I installed VLC. But when tried a video, it wanted me to install Adobe flash. I guess this is safe, but my wife is reluctant to do that and I don’t appear to have it on my computer although I do play videos. I can’t even figure out whether it is on my computer or not. It is not in the list of programs I see from the start window.
MS Media player is a poor excuse for a video viewer, and is always behind the tech curve. I highly recommend you install VLC. If it requires Flash, install that, too.
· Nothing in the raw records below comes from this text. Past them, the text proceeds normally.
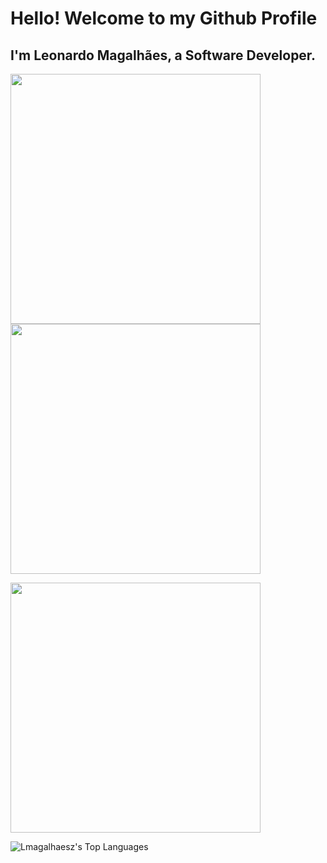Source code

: # Hello! Welcome to my Github Profile
## I'm Leonardo Magalhães, a Software Developer.

<img src="[![Lmagalhaesz's Stats](https://github-readme-stats.vercel.app/api?username=Lmagalhaesz&theme=dracula&show_icons=true&hide_border=false&count_private=true)](https://camo.githubusercontent.com/9c97a381b2b2294105e064026d3bf16895e7d833bebb6aaddcb71f1aa6138273/68747470733a2f2f6769746875622d726561646d652d73746174732e76657263656c2e6170702f6170693f757365726e616d653d4c6d6167616c686165737a267468656d653d64726163756c612673686f775f69636f6e733d7472756526686964655f626f726465723d66616c736526636f756e745f707269766174653d74727565)" width="400"/>


<img src="[![Lmagalhaesz's Streak](https://github-readme-streak-stats.herokuapp.com/?user=Lmagalhaesz&theme=dracula&hide_border=false)](https://camo.githubusercontent.com/45c89202f14063b54523615a09590ac02b63eb9f5b7abadcd5b859322f85aee3/68747470733a2f2f6769746875622d726561646d652d73747265616b2d73746174732e6865726f6b756170702e636f6d2f3f757365723d4c6d6167616c686165737a267468656d653d64726163756c6126686964655f626f726465723d66616c7365)" width="400"/>


<img src="![Lmagalhaesz's Top Languages](https://github-readme-stats.vercel.app/api/top-langs/?username=Lmagalhaesz&theme=dracula&show_icons=true&hide_border=false&layout=compact)
" width="400"/>



![Lmagalhaesz's Top Languages](https://github-readme-stats.vercel.app/api/top-langs/?username=Lmagalhaesz&theme=dracula&show_icons=true&hide_border=false&layout=compact)
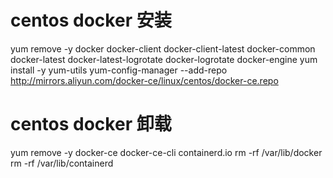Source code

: 
# centos docker 安装

yum remove -y docker docker-client docker-client-latest docker-common docker-latest docker-latest-logrotate docker-logrotate docker-engine
yum install -y yum-utils
yum-config-manager --add-repo http://mirrors.aliyun.com/docker-ce/linux/centos/docker-ce.repo



# centos docker 卸载

yum remove -y docker-ce docker-ce-cli containerd.io
rm -rf /var/lib/docker
rm -rf /var/lib/containerd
Flash files are about as common in the Internet as PDF, and if you can’t read those, you are missing a lot of what the Internet has to offer.
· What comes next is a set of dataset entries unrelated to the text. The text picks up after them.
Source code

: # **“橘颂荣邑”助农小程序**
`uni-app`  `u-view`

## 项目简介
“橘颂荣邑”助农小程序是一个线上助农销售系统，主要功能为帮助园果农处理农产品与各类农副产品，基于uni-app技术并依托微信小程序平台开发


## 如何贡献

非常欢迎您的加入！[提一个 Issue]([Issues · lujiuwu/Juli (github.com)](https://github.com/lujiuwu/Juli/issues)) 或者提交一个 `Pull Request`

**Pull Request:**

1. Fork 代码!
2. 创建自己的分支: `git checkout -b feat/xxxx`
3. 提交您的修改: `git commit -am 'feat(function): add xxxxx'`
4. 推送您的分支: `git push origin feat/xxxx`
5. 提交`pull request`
The only thing I’ve ever used since I had XP is Media Player Classic (MPC) with the codec packs Matroska and/or Community Codec Project (CCP). I pretty much only use a PC with XP or Vista for playing music and videos, and I like the way they operate. No luck with VLC or WinAmp for me – I like the simpler interface. That’s just IMO. FWIW I use FooBar as a front-end for converting files (audio) – it’s a neat program, but I wouldn’t use it as my main go-to.
There is absolutely no reason to consider media player behind the times. It’s not what actually plays the files. It just uses codecs. In fact, what makes VLC special is that it doesn’t use codecs (at least, not by default).
And, yeah, I’m using codec in a nonstandard way. Those of you who noticed also know what I mean. The DirectX filters or whatever they are called that actually handled the decoding.